### EXERCISE
Your task is to reproduce exactly the lines that run from the beginning of the data through the line where "## 🎯 What Is" appears.

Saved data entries
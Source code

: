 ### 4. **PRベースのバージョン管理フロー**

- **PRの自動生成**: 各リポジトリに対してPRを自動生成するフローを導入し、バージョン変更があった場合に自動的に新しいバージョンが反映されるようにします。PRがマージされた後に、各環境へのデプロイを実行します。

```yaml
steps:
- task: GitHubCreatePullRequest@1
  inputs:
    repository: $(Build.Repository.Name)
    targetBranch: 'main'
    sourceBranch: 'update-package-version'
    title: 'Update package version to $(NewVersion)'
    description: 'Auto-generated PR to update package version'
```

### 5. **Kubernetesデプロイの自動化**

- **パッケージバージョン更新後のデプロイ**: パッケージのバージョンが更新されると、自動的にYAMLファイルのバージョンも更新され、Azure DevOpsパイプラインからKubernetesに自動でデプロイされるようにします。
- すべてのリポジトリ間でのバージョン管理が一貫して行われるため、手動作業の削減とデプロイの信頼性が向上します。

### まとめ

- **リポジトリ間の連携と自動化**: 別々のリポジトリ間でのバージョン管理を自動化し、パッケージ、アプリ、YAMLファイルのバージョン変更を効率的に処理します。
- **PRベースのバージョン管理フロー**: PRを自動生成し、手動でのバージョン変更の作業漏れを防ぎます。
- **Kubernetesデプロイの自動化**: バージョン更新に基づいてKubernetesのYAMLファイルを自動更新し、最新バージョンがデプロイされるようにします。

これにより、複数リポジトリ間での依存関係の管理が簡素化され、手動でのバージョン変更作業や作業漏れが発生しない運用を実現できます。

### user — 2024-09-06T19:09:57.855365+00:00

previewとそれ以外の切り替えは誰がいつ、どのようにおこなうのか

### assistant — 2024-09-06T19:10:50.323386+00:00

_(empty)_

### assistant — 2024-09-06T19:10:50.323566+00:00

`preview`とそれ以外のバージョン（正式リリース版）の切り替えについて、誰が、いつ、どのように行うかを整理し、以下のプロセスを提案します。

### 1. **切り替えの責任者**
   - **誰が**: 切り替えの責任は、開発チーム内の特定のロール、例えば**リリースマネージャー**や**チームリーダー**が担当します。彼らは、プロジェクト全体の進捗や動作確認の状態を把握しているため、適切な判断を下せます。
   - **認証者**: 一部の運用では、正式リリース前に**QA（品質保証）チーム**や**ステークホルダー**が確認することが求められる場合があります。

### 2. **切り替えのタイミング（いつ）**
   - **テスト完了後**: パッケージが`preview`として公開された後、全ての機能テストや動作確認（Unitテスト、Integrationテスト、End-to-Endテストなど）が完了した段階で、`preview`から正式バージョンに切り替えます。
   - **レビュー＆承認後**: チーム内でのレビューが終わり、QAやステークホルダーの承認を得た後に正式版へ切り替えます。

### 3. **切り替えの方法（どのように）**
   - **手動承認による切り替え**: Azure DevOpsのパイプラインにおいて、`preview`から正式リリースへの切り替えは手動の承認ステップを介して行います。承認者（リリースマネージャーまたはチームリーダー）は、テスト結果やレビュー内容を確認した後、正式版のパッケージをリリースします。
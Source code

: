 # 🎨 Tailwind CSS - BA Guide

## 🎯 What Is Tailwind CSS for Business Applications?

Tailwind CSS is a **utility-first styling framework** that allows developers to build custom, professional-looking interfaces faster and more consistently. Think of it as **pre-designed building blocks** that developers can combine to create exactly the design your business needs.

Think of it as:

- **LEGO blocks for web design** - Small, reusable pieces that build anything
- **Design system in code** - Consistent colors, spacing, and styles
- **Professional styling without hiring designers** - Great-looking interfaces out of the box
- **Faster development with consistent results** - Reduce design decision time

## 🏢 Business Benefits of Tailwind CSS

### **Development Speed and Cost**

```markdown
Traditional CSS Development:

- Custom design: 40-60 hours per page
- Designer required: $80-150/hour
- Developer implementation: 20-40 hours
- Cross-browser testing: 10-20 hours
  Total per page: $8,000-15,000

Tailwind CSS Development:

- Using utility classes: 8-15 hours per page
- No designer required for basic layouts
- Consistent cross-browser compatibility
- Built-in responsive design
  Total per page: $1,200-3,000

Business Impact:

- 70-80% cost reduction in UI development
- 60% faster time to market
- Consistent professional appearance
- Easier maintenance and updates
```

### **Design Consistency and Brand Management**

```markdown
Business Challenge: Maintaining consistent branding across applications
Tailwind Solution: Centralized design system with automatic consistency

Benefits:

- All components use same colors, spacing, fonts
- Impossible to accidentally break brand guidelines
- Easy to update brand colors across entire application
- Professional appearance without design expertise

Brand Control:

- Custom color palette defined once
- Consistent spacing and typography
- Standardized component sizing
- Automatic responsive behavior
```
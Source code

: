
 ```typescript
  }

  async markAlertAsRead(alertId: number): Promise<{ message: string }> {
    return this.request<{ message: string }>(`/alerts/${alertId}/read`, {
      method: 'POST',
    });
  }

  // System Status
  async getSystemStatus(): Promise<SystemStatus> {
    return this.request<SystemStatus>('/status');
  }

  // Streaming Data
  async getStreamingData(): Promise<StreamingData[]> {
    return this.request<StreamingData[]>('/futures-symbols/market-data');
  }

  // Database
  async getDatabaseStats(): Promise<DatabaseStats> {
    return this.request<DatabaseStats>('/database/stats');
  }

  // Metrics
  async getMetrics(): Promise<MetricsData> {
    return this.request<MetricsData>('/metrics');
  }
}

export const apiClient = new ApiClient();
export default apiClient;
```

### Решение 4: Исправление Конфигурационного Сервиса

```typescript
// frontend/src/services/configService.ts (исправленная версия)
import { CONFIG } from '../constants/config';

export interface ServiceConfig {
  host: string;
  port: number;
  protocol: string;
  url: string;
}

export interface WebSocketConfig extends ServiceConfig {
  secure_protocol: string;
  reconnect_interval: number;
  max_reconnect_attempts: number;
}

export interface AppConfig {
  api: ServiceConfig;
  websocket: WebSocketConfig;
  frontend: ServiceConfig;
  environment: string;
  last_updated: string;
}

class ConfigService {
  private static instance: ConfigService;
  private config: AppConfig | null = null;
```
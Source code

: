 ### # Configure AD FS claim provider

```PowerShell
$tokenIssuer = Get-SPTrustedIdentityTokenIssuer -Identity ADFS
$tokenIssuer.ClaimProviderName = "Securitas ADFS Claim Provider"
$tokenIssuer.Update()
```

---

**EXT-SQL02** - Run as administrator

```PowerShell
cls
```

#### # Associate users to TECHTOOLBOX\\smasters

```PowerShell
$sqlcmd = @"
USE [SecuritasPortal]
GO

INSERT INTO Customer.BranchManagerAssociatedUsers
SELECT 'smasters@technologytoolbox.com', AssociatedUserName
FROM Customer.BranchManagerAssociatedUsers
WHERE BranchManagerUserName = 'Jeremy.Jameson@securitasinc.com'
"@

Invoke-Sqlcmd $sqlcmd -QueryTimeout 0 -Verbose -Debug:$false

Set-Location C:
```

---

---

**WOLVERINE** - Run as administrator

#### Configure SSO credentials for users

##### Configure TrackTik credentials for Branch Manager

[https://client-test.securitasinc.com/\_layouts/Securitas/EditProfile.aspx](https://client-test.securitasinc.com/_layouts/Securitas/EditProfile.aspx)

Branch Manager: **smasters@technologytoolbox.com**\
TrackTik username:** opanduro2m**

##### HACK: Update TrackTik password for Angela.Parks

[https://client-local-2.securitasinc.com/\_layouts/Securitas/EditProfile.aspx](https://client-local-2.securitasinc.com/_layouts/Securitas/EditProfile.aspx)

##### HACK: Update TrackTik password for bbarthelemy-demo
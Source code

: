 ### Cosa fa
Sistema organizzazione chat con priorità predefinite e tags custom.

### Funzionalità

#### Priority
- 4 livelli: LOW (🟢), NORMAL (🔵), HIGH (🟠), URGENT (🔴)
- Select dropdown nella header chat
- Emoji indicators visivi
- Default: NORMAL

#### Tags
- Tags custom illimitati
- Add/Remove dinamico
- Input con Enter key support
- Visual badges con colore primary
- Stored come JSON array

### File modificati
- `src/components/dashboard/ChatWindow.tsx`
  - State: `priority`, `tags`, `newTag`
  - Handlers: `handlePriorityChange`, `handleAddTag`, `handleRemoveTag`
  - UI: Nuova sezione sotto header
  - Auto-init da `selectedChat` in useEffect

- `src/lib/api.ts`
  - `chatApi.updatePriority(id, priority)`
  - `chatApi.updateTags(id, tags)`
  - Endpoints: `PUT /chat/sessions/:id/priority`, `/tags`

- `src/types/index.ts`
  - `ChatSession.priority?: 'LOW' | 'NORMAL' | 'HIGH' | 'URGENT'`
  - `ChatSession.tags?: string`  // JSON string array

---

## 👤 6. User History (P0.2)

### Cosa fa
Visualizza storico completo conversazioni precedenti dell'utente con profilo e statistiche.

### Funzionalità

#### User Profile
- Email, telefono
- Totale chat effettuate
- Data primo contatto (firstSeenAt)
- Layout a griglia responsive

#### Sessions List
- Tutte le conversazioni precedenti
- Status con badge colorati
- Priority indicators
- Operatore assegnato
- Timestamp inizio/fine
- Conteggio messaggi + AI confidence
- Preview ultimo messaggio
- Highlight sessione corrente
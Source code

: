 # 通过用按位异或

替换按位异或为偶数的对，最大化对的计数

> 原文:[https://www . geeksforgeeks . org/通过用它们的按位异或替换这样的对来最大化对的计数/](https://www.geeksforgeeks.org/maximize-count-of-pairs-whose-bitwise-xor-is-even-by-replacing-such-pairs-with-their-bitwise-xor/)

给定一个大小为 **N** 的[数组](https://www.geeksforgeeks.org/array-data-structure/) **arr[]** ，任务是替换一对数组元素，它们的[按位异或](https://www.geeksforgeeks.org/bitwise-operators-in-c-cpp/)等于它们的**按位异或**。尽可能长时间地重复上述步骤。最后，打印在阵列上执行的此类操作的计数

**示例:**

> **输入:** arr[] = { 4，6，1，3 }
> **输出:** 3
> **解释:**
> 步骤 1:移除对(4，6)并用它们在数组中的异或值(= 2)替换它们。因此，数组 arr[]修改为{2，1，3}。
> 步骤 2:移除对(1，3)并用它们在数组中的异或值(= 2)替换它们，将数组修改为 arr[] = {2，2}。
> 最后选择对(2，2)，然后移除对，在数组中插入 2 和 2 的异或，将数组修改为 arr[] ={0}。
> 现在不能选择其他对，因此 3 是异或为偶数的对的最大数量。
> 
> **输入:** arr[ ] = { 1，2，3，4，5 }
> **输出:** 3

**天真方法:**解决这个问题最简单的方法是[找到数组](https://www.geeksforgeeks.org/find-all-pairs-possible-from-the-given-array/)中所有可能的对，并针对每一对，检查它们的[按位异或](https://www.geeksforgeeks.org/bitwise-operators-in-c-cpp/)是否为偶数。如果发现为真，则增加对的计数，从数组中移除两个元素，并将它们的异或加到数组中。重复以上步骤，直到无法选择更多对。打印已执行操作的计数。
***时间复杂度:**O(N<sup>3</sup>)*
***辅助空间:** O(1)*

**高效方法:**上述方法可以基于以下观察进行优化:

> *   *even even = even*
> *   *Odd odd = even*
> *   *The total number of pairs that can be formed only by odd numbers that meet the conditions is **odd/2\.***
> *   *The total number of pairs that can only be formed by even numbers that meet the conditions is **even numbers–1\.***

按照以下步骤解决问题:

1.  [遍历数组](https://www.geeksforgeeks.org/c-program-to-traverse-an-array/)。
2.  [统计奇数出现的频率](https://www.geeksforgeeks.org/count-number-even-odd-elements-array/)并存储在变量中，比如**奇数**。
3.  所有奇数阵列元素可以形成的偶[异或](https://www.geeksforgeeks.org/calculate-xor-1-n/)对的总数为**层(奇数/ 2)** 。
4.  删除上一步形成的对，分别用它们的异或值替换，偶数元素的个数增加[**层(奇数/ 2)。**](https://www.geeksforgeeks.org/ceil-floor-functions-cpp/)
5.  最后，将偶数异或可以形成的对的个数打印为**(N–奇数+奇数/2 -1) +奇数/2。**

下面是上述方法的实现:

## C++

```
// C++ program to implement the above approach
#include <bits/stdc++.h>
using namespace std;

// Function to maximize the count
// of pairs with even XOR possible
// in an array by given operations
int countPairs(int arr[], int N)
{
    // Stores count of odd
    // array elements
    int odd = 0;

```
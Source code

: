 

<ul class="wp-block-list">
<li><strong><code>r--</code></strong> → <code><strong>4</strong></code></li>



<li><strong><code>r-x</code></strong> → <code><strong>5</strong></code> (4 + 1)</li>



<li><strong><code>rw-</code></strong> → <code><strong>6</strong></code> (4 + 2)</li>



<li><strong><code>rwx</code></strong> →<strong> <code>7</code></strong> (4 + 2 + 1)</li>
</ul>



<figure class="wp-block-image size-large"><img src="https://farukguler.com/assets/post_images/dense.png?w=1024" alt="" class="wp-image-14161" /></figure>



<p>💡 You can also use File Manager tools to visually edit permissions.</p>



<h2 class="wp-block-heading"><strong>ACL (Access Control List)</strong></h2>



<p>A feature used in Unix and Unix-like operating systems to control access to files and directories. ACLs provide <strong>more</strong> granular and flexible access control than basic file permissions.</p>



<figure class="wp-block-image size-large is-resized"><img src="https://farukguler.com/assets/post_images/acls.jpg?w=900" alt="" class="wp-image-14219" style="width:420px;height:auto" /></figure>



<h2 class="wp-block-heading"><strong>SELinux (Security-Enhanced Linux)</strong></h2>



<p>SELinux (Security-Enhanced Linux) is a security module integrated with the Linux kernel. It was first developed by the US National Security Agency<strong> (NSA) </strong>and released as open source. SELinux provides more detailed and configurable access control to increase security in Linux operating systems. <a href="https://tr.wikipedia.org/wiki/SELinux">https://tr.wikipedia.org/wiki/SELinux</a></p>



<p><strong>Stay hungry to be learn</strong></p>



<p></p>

### RESULT
Source code

: ### 4. **PRベースのバージョン管理フロー**

- **PRの自動生成**: 各リポジトリに対してPRを自動生成するフローを導入し、バージョン変更があった場合に自動的に新しいバージョンが反映されるようにします。PRがマージされた後に、各環境へのデプロイを実行します。

```yaml
steps:
- task: GitHubCreatePullRequest@1
  inputs:
    repository: $(Build.Repository.Name)
    targetBranch: 'main'
    sourceBranch: 'update-package-version'
    title: 'Update package version to $(NewVersion)'
    description: 'Auto-generated PR to update package version'
```

### 5. **Kubernetesデプロイの自動化**

- **パッケージバージョン更新後のデプロイ**: パッケージのバージョンが更新されると、自動的にYAMLファイルのバージョンも更新され、Azure DevOpsパイプラインからKubernetesに自動でデプロイされるようにします。
- すべてのリポジトリ間でのバージョン管理が一貫して行われるため、手動作業の削減とデプロイの信頼性が向上します。

### まとめ

- **リポジトリ間の連携と自動化**: 別々のリポジトリ間でのバージョン管理を自動化し、パッケージ、アプリ、YAMLファイルのバージョン変更を効率的に処理します。
- **PRベースのバージョン管理フロー**: PRを自動生成し、手動でのバージョン変更の作業漏れを防ぎます。
- **Kubernetesデプロイの自動化**: バージョン更新に基づいてKubernetesのYAMLファイルを自動更新し、最新バージョンがデプロイされるようにします。

これにより、複数リポジトリ間での依存関係の管理が簡素化され、手動でのバージョン変更作業や作業漏れが発生しない運用を実現できます。

### user — 2024-09-06T19:09:57.855365+00:00

previewとそれ以外の切り替えは誰がいつ、どのようにおこなうのか

### assistant — 2024-09-06T19:10:50.323386+00:00

_(empty)_

### assistant — 2024-09-06T19:10:50.323566+00:00

`preview`とそれ以外のバージョン（正式リリース版）の切り替えについて、誰が、いつ、どのように行うかを整理し、以下のプロセスを提案します。

### 1. **切り替えの責任者**
   - **誰が**: 切り替えの責任は、開発チーム内の特定のロール、例えば**リリースマネージャー**や**チームリーダー**が担当します。彼らは、プロジェクト全体の進捗や動作確認の状態を把握しているため、適切な判断を下せます。
   - **認証者**: 一部の運用では、正式リリース前に**QA（品質保証）チーム**や**ステークホルダー**が確認することが求められる場合があります。

### 2. **切り替えのタイミング（いつ）**
   - **テスト完了後**: パッケージが`preview`として公開された後、全ての機能テストや動作確認（Unitテスト、Integrationテスト、End-to-Endテストなど）が完了した段階で、`preview`から正式バージョンに切り替えます。
   - **レビュー＆承認後**: チーム内でのレビューが終わり、QAやステークホルダーの承認を得た後に正式版へ切り替えます。

### 3. **切り替えの方法（どのように）**
   - **手動承認による切り替え**: Azure DevOpsのパイプラインにおいて、`preview`から正式リリースへの切り替えは手動の承認ステップを介して行います。承認者（リリースマネージャーまたはチームリーダー）は、テスト結果やレビュー内容を確認した後、正式版のパッケージをリリースします。
Source code

: # 🎨 Tailwind CSS - BA Guide

## 🎯 What Is Tailwind CSS for Business Applications?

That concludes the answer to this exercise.